Se plaignant du défaut de livraison des maisons à la date convenue, la S.C.I. LA GOUERIE a fait assigner en référé la S.A.S. DUVAL suivant acte de commissaire de justice du 30 novembre 2023 pour solliciter la condamnation de la défenderesse :
— à lui payer une provision de 35 684,32 € au titre des pénalités contractuelles de retard de livraison arrêtées au 30/11/23,
— à achever la construction des deux maisons et à procéder à leur réception en présence de son représentant à charge de la convoquer 10 jours à l’avance sous astreinte de 500 € par jour de retard à défaut d’organisation de la réception dans les 30 jours de la signification de l’ordonnance en réservant la liquidation de l’astreinte au juge des référés,
— à lui payer la somme de 2 000,00 € en application de l’article 700 du code de procédure civile outre les dépens,
avec exécution provisoire sur minute.
Dans ses dernières conclusions, la S.C.I. LA GOUERIE a conclu en maintenant ses demandes, portant celle de provision au titre des pénalités de retard à 40 927,04 € et celle en application de l’article 700 du code de procédure civile à 3 500 €.
La S.A.S. DUVAL a pour sa part conclu au débouté de la demanderesse, ainsi qu’à la condamnation de celle-ci à lui payer une provision de 50 733,84 € au titre des appels de fonds impayés, celle de 5 397,28 € au titre des pénalités de retard suivant décompte arrêté au 18/12/23, avec en tout état de cause condamnation de son adversaire au paiement d’une somme de 5 000 € en application de l’article 700 du code de procédure civile outre aux dépens, dont distraction au profit de son avocat.
Par ordonnance du 8 février 2024, le juge des référés a :
— déclaré la demande recevable,
— condamné la S.A.S. DUVAL à payer à la S.C.I. LA GOUERIE la somme de 9 217,04 € à titre de provision sur les pénalités de retard,
— condamné la S.C.I. LA GOUERIE à payer à la S.A.S. DUVAL la somme de 50 733,84 € à titre de provision sur les appels de fonds des 95 %,
— condamné la S.A.S. DUVAL à organiser les opérations de réception des deux maisons situées [Adresse 3] dans le mois suivant l’ordonnance après convocation de la S.C.I. LA GOUERIE par lettre recommandée avec demande d’avis de réception adressée au moins 10 jours à l’avance, sous astreinte de 50 € par jour de retard pendant deux mois passé ce délai,
— rejeté toutes autres prétentions plus amples ou contraires,
— laissé à chaque partie la charge de ses propres dépens.
Les opérations de réception sont intervenues contradictoirement le 8 mars 2024.

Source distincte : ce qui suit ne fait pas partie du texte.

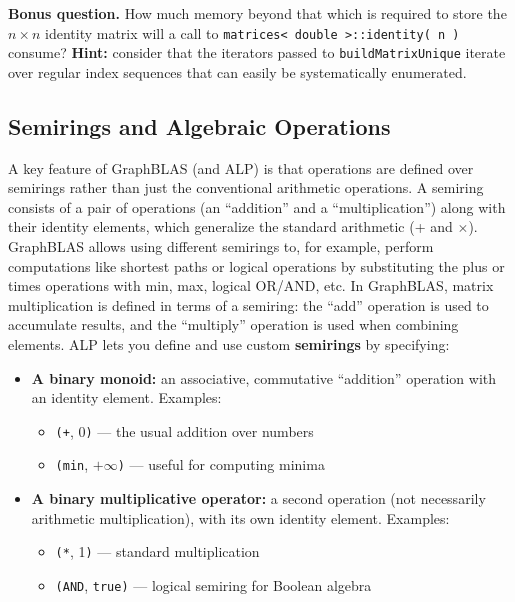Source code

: \noindent \textbf{Bonus question.} How much memory beyond that which is required to store the $n\times n$ identity matrix will a call to \texttt{matrices< double >::identity( n )} consume? \textbf{Hint:} consider that the iterators passed to \texttt{buildMatrixUnique} iterate over regular index sequences that can easily be systematically enumerated.

\subsection{Semirings and Algebraic Operations}

A key feature of GraphBLAS (and ALP) is that operations are defined over semirings rather than just the conventional arithmetic operations. A semiring consists of a pair of operations (an “addition” and a “multiplication”) along with their identity elements, which generalize the standard arithmetic (+ and $\times$). GraphBLAS allows using different semirings to, for example, perform computations like shortest paths or logical operations by substituting the plus or times operations with min, max, logical OR/AND, etc. In GraphBLAS, matrix multiplication is defined in terms of a semiring: the “add” operation is used to accumulate results, and the “multiply” operation is used when combining elements.
ALP lets you define and use custom \textbf{semirings} by specifying:


\begin{itemize}
  \item \textbf{A binary monoid:} an associative, commutative ``addition'' operation with an identity element. Examples:
  \begin{itemize}
    \item \texttt{(+}, 0\texttt{)} — the usual addition over numbers
    \item \texttt{(min}, $+\infty$\texttt{)} — useful for computing minima
  \end{itemize}
  
  \item \textbf{A binary multiplicative operator:} a second operation (not necessarily arithmetic multiplication), with its own identity element. Examples:
  \begin{itemize}
    \item \texttt{(*}, 1\texttt{)} — standard multiplication
    \item \texttt{(AND}, \texttt{true}\texttt{)} — logical semiring for Boolean algebra
  \end{itemize}
\end{itemize}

Soutenant avoir notifié une liste de réserves par lettre recommandée avec demande d’avis de réception du 14 mars 2024 et déplorant l’impossibilité de mettre en location les maisons, la S.C.I. LA GOUERIE a fait assigner en référé la S.A.S. DUVAL par acte de commissaire de justice du 26 juin 2024 afin de solliciter l’organisation d’une expertise, le paiement d’une somme de 7 200 € à titre de provision sur son manque à gagner entre le 1er avril 2024 et le 30 juin 2024 et la condamnation de la défenderesse à lui remettre un diagnostic de performance énergétique, une étude thermique, une attestation de conformité thermique et les notices et garanties des équipements sous astreinte de 500 € par jour de retard à compter du 5ème jour suivant la signification de la décision, le tout avec condamnation de son adversaire aux dépens, y compris la consignation des frais d’expertise, et à lui payer une somme de 4 000 € en application de l’article 700 du code de procédure civile.

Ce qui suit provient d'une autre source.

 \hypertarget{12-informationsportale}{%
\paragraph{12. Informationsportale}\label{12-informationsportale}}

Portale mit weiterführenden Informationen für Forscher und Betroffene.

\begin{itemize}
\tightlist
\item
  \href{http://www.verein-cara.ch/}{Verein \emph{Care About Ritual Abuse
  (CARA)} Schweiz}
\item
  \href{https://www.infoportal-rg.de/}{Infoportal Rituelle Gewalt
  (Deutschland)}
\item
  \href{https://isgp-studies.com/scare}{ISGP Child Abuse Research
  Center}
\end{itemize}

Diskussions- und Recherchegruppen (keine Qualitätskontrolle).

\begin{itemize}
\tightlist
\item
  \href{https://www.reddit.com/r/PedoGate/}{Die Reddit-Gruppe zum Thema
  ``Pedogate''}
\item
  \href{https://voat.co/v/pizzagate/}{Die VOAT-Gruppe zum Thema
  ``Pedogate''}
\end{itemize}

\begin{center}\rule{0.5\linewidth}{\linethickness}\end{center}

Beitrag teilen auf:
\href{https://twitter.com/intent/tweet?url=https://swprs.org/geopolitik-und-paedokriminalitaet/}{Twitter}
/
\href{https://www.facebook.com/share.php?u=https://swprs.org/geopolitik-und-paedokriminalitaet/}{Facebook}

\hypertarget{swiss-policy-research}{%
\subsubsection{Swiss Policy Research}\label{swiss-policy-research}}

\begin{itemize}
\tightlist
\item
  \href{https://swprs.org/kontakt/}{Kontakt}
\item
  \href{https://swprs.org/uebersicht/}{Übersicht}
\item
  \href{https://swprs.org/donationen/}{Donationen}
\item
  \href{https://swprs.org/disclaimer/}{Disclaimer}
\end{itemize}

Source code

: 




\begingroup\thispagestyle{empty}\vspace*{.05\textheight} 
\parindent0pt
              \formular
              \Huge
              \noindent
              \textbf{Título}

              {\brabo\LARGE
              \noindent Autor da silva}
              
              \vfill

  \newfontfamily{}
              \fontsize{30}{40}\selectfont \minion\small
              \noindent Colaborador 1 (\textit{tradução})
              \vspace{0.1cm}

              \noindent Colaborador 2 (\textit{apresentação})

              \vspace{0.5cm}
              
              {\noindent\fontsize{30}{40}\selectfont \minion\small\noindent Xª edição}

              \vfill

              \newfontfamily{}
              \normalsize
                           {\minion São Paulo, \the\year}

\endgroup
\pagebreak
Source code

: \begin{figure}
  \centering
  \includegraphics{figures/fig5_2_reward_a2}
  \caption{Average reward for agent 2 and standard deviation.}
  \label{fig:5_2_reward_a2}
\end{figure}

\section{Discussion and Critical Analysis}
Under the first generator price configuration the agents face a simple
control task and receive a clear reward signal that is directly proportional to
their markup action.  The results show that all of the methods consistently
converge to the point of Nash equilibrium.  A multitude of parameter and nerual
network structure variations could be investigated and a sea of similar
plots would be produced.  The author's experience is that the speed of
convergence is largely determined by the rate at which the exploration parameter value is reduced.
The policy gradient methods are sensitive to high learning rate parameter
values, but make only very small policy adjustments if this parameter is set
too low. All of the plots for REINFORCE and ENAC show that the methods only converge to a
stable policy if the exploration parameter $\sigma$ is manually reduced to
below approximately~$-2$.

Au terme de ses dernières conclusions, la S.C.I. LA GOUERIE a maintenu ses prétentions initiales, portant celle en paiement d’une provision sur son manque à gagner à 12 000 € jusqu’au 31 août 2024 et celle au titre de l’article 700 du code de procédure civile à 5 000 € et réduisant sa demande de communication de documents sous astreinte aux notices de fonctionnement et aux garanties des équipements (pompe à chaleur, VMC et volets roulants).
La S.A.S. DUVAL a conclu au débouté de la demanderesse, ainsi qu’à la condamnation de celle-ci à lui payer une somme de 5 000 € en application de l’article 700 du code de procédure civile outre aux dépens, dont distraction au profit de son avocat.

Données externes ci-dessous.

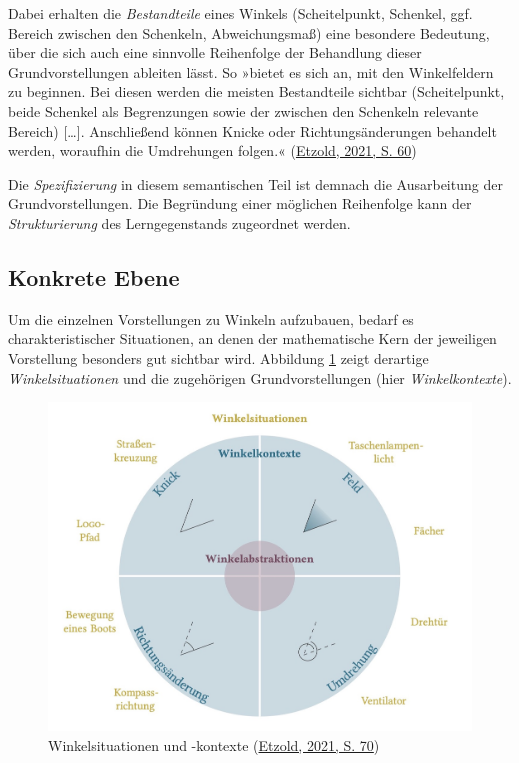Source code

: \documentclass[
]{scrbook}
\theoremstyle{definition}
\theoremstyle{definition}
\theoremstyle{definition}
\theoremstyle{definition}
\theoremstyle{remark}
\begin{document}
Dabei erhalten die \emph{Bestandteile} eines Winkels (Scheitelpunkt, Schenkel, ggf. Bereich zwischen den Schenkeln, Abweichungsmaß) eine besondere Bedeutung, über die sich auch eine sinnvolle Reihenfolge der Behandlung dieser Grundvorstellungen ableiten lässt. So »bietet es sich an, mit den Winkelfeldern zu beginnen. Bei diesen werden die meisten Bestandteile sichtbar (Scheitelpunkt, beide Schenkel als Begrenzungen sowie der zwischen den Schenkeln relevante Bereich) {[}\ldots{]}. Anschließend können Knicke oder Richtungsänderungen behandelt werden, woraufhin die Umdrehungen folgen.« (\protect\hyperlink{ref-Etzold2021}{Etzold, 2021, S. 60})

Die \emph{Spezifizierung} in diesem semantischen Teil ist demnach die Ausarbeitung der Grundvorstellungen. Die Begründung einer möglichen Reihenfolge kann der \emph{Strukturierung} des Lerngegenstands zugeordnet werden.

\hypertarget{konkrete-ebene}{%
\subsection{Konkrete Ebene}\label{konkrete-ebene}}

Um die einzelnen Vorstellungen zu Winkeln aufzubauen, bedarf es charakteristischer Situationen, an denen der mathematische Kern der jeweiligen Vorstellung besonders gut sichtbar wird. Abbildung \ref{fig:Winkelsituationen} zeigt derartige \emph{Winkelsituationen} und die zugehörigen Grundvorstellungen (hier \emph{Winkelkontexte}).



\begin{figure}

{\centering \includegraphics[width=0.75\linewidth]{pictures/1-Winkelsituationen} 

}

\caption{Winkelsituationen und -kontexte (\protect\hyperlink{ref-Etzold2021}{Etzold, 2021, S. 70})}\label{fig:Winkelsituationen}
\end{figure}
\end{document}
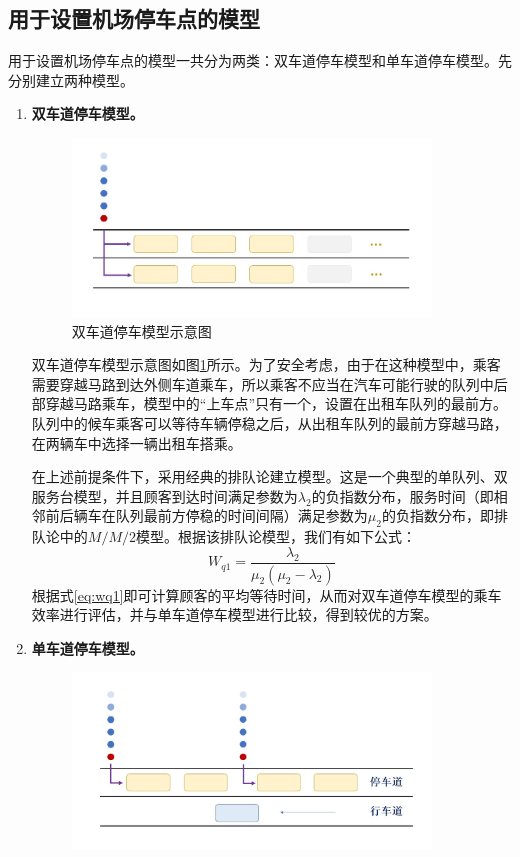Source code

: \documentclass{cumcm}
\begin{document}
\subsection{用于设置机场停车点的模型}
用于设置机场停车点的模型一共分为两类：双车道停车模型和单车道停车模型。先分别建立两种模型。
\begin{enumerate}[(1)]
	\item \textbf{双车道停车模型。}\par
	\begin{figure}[H]
		\centering
		\includegraphics[width=0.9\textwidth]{img/problem3_double.jpg}
		\caption{双车道停车模型示意图}
		\label{fi:problem3double}
	\end{figure}
	双车道停车模型示意图如图\ref{fi:problem3double}所示。为了安全考虑，由于在这种模型中，乘客需要穿越马路到达外侧车道乘车，所以乘客不应当在汽车可能行驶的队列中后部穿越马路乘车，模型中的“上车点”只有一个，设置在出租车队列的最前方。队列中的候车乘客可以等待车辆停稳之后，从出租车队列的最前方穿越马路，在两辆车中选择一辆出租车搭乘。\par
	在上述前提条件下，采用经典的排队论建立模型。这是一个典型的单队列、双服务台模型，并且顾客到达时间满足参数为$\lambda_2$的负指数分布，服务时间（即相邻前后辆车在队列最前方停稳的时间间隔）满足参数为$\mu_2$的负指数分布，即排队论中的$M/M/2$模型。根据该排队论模型，我们有如下公式\cite{queuebook}：
	\begin{equation}
		W_{q1}=\frac{\lambda_2}{\mu_2(\mu_2-\lambda_2)}
		\label{eq:wq1}
	\end{equation}
	根据式\ref{eq:wq1}即可计算顾客的平均等待时间，从而对双车道停车模型的乘车效率进行评估，并与单车道停车模型进行比较，得到较优的方案。
	\item \textbf{单车道停车模型。}\par
	\begin{figure}[H]
		\centering
		\includegraphics[width=0.9\textwidth]{img/problem3_single.jpg}

\end{figure}
\end{enumerate}
\end{document}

Par ordonnance du 24 septembre 2024, M. [K] [Z] été désigné en qualité d’expertise aux frais avancés de la S.C.I. LA GOUERIE et toutes autres prétentions ont été rejetées.
La présente procédure :
Soutenant que le juge chargé du contrôle des expertises a mis à sa charge un complément de provision sur frais de l’expert de 12 500 € en plus de celle de 4 000 € fixée par l’ordonnance de référé, que les désordres dénoncés pendant la garantie de parfait achèvement et de frais de procédure mis à sa charge sont établis, la S.C.I. LA GOUERIE a fait assigner en référé la S.A.S. DUVAL par acte de commissaire de justice du 4 novembre 2025 afin de solliciter la condamnation de la défenderesse au paiement d’une provision ad litem de 15 000 € et d’une somme de 4 000 € en application de l’article 700 du code de procédure civile.
Dans ses dernières conclusions, la S.C.I. LA GOUERIE fait notamment valoir que :
— il aura fallu une expertise judiciaire coûteuse pour que la société DUVAL accepte d’intervenir sur plusieurs réserves, reconnaissant ainsi qu’elles étaient parfaitement justifiées,
— elle a formé une réserve concernant la conformité des maisons aux normes PMR immédiatement après la réception, condition reprise aux dossiers de permis de construire car il s’agit de logements destinés à la location,
— deux professionnels ont constaté la non-conformité, les sociétés SOCOTEC et INTERVAL et ce n’est que lorsqu’elle a demandé au juge chargé du contrôle des expertises que la société DUVAL a contesté la non-conformité,
— l’allégation selon laquelle ce seraient les travaux réservés qui seraient non conformes n’est pas démontrée et indifférente, dès lors que ce sont les travaux de la société DUVAL qui sont l’objet de l’expertise,
— même si le rapport SOCOTEC mentionne au titre des généralités le respect de l’arrêté du 22 mars 2007, cela concerne ses rapports et non les travaux à propos desquels des non-conformités sont relevées,
— le juge du contrôle des expertises n’a pas déjà statué, puisqu’il a renvoyé le soin au juge des référés de trancher sur une demande de provision ad litem et le juge des référés n’a pas été précédemment saisi, puisqu’il lui était demandé de statuer ce que de droit sur la consignation.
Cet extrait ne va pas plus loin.